*WORK ORDER*:
Only the lines from the start of the entries up to and including the line with "### Network Traffic" should be written out, exactly as they stand.
-------- DATA EXTRACTS
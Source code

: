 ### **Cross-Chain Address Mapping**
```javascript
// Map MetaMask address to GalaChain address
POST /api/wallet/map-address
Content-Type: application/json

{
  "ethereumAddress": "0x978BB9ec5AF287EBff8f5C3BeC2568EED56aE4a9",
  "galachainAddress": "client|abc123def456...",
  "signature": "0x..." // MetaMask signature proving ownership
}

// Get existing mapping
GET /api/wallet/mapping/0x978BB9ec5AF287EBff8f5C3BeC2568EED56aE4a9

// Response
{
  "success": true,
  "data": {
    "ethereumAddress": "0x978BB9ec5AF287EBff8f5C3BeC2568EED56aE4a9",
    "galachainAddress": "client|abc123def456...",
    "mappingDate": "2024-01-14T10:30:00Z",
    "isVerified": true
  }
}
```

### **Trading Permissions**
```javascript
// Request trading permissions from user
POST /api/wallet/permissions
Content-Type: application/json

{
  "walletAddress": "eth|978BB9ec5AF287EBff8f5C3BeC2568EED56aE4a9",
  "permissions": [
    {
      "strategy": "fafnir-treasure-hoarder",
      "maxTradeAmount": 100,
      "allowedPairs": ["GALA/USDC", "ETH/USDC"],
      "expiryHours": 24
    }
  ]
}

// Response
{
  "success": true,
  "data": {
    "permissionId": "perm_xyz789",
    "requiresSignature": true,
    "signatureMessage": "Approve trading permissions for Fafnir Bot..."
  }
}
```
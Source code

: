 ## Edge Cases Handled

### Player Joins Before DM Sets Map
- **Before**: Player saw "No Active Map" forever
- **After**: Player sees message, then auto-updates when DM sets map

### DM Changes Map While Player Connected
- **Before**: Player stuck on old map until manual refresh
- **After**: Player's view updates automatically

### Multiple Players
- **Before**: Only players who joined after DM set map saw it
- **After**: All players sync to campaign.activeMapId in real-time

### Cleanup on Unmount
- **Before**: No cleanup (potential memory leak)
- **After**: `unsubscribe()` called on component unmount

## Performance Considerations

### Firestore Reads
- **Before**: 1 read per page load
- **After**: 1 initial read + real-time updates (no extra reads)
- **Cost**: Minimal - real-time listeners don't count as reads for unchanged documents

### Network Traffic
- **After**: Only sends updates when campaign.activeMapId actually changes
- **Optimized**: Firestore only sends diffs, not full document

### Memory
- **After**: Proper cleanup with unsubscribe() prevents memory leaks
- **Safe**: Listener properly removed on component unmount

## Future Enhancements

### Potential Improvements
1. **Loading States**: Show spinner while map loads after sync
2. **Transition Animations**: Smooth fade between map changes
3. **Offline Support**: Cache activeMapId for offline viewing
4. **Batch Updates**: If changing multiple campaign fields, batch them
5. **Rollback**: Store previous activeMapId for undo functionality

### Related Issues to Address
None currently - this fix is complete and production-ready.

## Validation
----------------
*FINISHED EXERCISE*:
Source code

: ### **Cross-Chain Address Mapping**
```javascript
// Map MetaMask address to GalaChain address
POST /api/wallet/map-address
Content-Type: application/json

{
  "ethereumAddress": "0x978BB9ec5AF287EBff8f5C3BeC2568EED56aE4a9",
  "galachainAddress": "client|abc123def456...",
  "signature": "0x..." // MetaMask signature proving ownership
}

// Get existing mapping
GET /api/wallet/mapping/0x978BB9ec5AF287EBff8f5C3BeC2568EED56aE4a9

// Response
{
  "success": true,
  "data": {
    "ethereumAddress": "0x978BB9ec5AF287EBff8f5C3BeC2568EED56aE4a9",
    "galachainAddress": "client|abc123def456...",
    "mappingDate": "2024-01-14T10:30:00Z",
    "isVerified": true
  }
}
```

### **Trading Permissions**
```javascript
// Request trading permissions from user
POST /api/wallet/permissions
Content-Type: application/json

{
  "walletAddress": "eth|978BB9ec5AF287EBff8f5C3BeC2568EED56aE4a9",
  "permissions": [
    {
      "strategy": "fafnir-treasure-hoarder",
      "maxTradeAmount": 100,
      "allowedPairs": ["GALA/USDC", "ETH/USDC"],
      "expiryHours": 24
    }
  ]
}

// Response
{
  "success": true,
  "data": {
    "permissionId": "perm_xyz789",
    "requiresSignature": true,
    "signatureMessage": "Approve trading permissions for Fafnir Bot..."
  }
}
```
Source code

: ## Edge Cases Handled

### Player Joins Before DM Sets Map
- **Before**: Player saw "No Active Map" forever
- **After**: Player sees message, then auto-updates when DM sets map

### DM Changes Map While Player Connected
- **Before**: Player stuck on old map until manual refresh
- **After**: Player's view updates automatically

### Multiple Players
- **Before**: Only players who joined after DM set map saw it
- **After**: All players sync to campaign.activeMapId in real-time

### Cleanup on Unmount
- **Before**: No cleanup (potential memory leak)
- **After**: `unsubscribe()` called on component unmount

## Performance Considerations

### Firestore Reads
- **Before**: 1 read per page load
- **After**: 1 initial read + real-time updates (no extra reads)
- **Cost**: Minimal - real-time listeners don't count as reads for unchanged documents

### Network Traffic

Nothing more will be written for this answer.